Talibaniser la société

Entre l’Asie et l’Afrique, l’internationale théocratique tire un trait d’union symbolique. Par- delà mille et une spécificités, le triomphe taliban, là-bas en Afghanistan, titille la déconfiture des nahdhaouis en Tunisie. Les uns et les autres sunnites, machistes et peu chagrinés par les procédures appelées terroristes, se regardent quand bien même peu ils y prendraient garde. Nos ghannouchistes ratèrent la piste militaro-takfiriste balisée depuis vingt ans par les talibans.

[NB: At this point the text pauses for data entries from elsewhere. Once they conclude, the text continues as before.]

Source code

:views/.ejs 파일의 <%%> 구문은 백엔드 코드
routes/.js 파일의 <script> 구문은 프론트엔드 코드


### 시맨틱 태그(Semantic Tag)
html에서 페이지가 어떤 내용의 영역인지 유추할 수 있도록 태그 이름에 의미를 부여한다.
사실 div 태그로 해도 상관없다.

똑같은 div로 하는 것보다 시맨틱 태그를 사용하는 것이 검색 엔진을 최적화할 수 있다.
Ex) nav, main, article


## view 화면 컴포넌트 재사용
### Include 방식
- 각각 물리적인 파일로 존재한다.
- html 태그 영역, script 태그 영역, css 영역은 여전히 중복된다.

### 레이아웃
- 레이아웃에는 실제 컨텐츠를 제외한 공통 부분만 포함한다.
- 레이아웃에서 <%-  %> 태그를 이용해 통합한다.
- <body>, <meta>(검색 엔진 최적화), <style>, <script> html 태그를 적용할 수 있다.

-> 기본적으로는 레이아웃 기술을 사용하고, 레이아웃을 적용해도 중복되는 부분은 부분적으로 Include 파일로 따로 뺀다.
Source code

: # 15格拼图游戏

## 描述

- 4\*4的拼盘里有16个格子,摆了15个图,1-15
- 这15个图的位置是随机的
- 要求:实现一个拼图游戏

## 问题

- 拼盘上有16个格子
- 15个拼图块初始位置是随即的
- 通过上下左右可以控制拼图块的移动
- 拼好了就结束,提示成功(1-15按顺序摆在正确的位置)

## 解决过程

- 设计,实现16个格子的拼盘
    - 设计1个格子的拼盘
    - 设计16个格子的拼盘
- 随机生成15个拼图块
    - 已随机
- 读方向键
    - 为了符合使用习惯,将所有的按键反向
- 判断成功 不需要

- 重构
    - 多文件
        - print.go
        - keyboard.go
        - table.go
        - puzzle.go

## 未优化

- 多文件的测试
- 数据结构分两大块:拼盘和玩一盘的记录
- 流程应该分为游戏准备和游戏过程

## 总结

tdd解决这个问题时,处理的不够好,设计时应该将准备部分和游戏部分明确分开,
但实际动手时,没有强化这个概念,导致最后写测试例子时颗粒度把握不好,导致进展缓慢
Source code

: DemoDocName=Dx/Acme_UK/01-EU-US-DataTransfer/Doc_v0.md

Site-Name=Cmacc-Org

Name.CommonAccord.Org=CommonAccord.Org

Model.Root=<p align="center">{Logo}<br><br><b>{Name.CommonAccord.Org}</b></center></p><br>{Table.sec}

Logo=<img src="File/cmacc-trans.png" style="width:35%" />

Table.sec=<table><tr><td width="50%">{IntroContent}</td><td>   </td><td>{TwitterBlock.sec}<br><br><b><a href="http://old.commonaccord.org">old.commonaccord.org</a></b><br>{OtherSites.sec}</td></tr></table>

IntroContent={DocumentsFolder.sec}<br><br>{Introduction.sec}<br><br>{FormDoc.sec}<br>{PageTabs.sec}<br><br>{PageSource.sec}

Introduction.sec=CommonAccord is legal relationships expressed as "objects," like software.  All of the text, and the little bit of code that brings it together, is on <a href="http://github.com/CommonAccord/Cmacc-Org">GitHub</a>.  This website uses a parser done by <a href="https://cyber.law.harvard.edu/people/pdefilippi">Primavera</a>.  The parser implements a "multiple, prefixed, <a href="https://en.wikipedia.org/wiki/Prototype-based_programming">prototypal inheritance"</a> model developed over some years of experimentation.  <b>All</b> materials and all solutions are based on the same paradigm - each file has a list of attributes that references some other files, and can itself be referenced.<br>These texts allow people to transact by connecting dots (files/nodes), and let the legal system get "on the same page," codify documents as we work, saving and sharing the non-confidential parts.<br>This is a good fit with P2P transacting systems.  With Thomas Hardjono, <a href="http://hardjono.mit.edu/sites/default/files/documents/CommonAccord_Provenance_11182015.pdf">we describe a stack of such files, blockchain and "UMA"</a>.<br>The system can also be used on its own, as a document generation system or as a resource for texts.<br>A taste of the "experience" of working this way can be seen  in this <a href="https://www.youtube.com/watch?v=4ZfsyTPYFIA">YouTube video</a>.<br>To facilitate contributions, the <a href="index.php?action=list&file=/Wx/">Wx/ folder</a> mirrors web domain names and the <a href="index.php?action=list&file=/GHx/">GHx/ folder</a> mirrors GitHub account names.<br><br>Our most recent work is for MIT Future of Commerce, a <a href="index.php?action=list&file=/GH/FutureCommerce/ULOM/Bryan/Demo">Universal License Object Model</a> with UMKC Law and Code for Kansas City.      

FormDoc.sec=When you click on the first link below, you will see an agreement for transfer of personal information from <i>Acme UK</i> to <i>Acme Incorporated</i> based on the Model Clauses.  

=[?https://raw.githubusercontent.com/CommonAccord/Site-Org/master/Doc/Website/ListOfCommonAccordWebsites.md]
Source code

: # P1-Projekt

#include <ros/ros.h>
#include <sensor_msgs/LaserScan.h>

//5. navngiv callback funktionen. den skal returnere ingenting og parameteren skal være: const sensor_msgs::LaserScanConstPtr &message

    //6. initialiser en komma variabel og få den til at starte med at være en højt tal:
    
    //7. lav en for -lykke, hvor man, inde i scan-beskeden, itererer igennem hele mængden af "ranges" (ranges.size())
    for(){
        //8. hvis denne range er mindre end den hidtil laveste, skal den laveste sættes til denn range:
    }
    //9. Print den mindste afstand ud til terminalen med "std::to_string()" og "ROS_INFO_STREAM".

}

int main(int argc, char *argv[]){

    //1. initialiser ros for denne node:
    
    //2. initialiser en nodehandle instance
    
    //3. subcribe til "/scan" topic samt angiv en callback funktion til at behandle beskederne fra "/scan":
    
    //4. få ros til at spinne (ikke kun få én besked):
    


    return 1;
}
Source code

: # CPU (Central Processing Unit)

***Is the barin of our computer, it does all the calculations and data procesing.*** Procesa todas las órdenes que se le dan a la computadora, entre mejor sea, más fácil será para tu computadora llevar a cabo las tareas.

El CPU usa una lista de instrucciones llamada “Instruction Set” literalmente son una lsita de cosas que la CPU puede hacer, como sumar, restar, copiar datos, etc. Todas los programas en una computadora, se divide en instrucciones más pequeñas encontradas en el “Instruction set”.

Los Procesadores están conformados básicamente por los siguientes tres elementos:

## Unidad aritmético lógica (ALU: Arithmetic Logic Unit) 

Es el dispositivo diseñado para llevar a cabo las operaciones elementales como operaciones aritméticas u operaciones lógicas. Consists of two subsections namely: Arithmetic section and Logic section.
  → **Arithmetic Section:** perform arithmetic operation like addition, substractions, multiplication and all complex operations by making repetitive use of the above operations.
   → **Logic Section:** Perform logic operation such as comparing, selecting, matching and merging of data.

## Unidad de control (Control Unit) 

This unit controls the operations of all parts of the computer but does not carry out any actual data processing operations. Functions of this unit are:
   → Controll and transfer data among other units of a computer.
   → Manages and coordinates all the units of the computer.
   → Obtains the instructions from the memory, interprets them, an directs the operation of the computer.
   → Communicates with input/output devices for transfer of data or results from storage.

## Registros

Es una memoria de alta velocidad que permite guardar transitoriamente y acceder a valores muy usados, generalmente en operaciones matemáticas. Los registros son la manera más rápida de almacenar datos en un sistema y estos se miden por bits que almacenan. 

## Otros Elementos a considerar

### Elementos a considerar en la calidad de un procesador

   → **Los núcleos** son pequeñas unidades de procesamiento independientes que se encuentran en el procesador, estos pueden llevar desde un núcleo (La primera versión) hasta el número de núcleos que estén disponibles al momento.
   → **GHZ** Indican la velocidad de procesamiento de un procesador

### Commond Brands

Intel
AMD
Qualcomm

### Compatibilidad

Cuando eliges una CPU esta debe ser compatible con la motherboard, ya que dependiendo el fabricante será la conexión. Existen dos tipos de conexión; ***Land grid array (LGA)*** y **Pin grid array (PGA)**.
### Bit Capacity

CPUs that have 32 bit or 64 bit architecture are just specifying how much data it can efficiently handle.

Aujourd’hui, ceux-ci tâchent de rassurer, en paroles et sur le papier, en matière de libertés. Hypocrites ou naïfs, Américains et Européens prétendent conditionner leurs futurs liens, à tisser avec les nouveaux maîtres de Kaboul, à leur attitude envers la femme afghane. Moins dupes, les bourguibistes, version locale, fuient, à toutes jambes, le pays. Car des catégories de pensée inculquées dès les jeunes années, au plus profond des subjectivités, ne sauraient déguerpir, soudain, du jour au lendemain. A ce niveau, celui des profondeurs, le succès taliban dessine en creux le dépit nahdhaoui, tant la mondialisation des moyens de communication met en relation l’ensemble des sociétés, fussent-elles éloignées. Voilà pourquoi en Tunisie, les bourguibistes perçoivent, au miroir de l’Afghanistan, vers où la bande à Ghannouchi escomptait mener le pays, à l’instant même où nos amis nahdhaouis admirent, là-bas, l’image de leur idéal enfin accompli.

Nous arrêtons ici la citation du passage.